▶ _REQUIREMENT_
Stop after the line that contains "This is a huge"; until then, restate each line of the entries word for word from the very first.

▶ _DATA PROVIDED_

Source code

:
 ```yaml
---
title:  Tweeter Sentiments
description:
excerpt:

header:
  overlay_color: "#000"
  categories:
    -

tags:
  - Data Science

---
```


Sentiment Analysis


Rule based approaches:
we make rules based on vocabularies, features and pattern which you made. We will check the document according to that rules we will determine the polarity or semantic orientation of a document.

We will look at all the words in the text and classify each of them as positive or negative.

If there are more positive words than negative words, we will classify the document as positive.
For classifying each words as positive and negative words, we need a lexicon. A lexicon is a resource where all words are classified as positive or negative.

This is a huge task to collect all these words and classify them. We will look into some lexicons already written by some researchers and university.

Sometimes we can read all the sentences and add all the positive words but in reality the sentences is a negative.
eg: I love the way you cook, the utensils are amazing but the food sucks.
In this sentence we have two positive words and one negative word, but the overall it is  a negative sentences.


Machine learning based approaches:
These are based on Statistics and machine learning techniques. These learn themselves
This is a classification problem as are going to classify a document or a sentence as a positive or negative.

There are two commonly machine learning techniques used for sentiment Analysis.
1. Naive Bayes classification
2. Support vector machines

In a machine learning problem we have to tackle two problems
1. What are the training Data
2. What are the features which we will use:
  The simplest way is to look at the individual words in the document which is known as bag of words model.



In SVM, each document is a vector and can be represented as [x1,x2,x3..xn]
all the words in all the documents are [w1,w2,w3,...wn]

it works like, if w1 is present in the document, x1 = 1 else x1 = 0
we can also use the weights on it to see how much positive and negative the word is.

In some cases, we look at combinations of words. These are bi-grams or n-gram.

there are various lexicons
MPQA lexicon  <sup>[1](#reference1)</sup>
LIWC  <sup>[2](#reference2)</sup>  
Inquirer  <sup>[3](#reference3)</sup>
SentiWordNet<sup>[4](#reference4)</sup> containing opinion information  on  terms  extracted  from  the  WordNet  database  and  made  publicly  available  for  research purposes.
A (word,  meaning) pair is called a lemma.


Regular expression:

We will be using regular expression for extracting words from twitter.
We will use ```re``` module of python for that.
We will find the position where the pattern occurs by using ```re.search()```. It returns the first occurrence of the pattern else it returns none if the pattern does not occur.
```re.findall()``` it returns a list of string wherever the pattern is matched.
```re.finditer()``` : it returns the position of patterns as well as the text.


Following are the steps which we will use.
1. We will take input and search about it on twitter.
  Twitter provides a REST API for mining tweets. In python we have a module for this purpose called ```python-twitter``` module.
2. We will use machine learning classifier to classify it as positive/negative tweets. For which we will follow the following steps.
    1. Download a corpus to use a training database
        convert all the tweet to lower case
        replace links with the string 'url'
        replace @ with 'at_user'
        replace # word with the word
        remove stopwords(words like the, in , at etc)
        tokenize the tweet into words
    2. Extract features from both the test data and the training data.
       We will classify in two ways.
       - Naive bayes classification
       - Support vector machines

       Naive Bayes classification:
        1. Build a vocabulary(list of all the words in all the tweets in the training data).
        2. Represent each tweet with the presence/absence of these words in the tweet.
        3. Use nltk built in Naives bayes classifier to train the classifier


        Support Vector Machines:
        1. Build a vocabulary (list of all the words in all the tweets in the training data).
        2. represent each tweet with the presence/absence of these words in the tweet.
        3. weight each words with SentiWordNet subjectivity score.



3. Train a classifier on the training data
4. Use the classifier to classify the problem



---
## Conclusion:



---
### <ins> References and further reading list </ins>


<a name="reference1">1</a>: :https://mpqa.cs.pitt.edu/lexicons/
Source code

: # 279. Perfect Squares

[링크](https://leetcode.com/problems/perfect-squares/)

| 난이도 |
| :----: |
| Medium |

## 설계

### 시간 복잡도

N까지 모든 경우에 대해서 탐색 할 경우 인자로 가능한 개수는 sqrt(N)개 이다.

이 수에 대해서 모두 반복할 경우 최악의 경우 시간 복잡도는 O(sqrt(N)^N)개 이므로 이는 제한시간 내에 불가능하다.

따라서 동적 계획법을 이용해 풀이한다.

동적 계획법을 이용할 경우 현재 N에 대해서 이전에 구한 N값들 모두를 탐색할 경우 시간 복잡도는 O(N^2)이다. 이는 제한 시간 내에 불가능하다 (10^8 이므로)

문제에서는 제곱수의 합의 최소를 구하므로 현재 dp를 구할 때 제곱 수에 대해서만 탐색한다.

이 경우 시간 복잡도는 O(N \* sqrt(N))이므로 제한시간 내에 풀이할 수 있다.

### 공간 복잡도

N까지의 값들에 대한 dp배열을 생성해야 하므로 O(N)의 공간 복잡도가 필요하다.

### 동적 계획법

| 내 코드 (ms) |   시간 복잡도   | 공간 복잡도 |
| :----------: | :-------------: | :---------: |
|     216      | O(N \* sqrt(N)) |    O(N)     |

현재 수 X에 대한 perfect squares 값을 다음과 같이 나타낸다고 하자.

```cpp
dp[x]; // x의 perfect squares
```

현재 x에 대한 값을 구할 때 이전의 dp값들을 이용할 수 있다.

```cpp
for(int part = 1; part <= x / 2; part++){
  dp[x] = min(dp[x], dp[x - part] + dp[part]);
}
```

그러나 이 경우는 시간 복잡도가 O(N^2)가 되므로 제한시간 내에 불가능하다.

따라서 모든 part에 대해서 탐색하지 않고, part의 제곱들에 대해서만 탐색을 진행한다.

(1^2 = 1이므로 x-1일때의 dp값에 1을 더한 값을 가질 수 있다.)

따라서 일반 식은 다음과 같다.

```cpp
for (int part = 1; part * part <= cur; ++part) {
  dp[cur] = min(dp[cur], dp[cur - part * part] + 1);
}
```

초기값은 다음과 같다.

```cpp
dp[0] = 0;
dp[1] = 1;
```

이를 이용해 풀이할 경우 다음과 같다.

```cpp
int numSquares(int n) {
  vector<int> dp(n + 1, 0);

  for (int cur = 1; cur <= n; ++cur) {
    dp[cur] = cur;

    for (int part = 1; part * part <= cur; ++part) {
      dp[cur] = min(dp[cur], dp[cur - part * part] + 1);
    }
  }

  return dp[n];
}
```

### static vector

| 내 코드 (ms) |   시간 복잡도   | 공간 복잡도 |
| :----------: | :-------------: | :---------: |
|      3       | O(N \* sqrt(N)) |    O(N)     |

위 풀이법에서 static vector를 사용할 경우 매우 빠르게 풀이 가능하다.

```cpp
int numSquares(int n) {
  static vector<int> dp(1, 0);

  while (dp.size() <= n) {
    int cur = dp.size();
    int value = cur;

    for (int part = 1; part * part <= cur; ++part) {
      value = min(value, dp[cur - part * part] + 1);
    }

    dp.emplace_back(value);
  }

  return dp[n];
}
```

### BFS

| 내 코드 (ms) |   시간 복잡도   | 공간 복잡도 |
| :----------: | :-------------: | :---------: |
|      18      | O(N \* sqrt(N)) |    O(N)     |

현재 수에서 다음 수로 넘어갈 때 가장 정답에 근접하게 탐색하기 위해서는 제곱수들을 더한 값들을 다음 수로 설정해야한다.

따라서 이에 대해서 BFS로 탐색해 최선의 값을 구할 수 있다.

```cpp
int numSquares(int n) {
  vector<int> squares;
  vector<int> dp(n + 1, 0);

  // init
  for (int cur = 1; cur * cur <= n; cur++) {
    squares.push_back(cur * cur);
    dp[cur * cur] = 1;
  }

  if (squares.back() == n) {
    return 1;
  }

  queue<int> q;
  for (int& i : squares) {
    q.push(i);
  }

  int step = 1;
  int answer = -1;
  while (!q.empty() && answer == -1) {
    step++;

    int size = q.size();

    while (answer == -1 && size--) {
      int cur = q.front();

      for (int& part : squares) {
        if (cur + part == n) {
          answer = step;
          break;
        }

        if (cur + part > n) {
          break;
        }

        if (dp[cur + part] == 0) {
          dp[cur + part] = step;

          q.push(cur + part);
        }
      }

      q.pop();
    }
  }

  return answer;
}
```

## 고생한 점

▶ _ANSWER SPACE_
Source code

:
 ```yaml
---
title:  Tweeter Sentiments
description:
excerpt:

header:
  overlay_color: "#000"
  categories:
    -

tags:
  - Data Science

---
```


Sentiment Analysis


Rule based approaches:
we make rules based on vocabularies, features and pattern which you made. We will check the document according to that rules we will determine the polarity or semantic orientation of a document.

We will look at all the words in the text and classify each of them as positive or negative.

If there are more positive words than negative words, we will classify the document as positive.
For classifying each words as positive and negative words, we need a lexicon. A lexicon is a resource where all words are classified as positive or negative.

This is a huge task to collect all these words and classify them. We will look into some lexicons already written by some researchers and university.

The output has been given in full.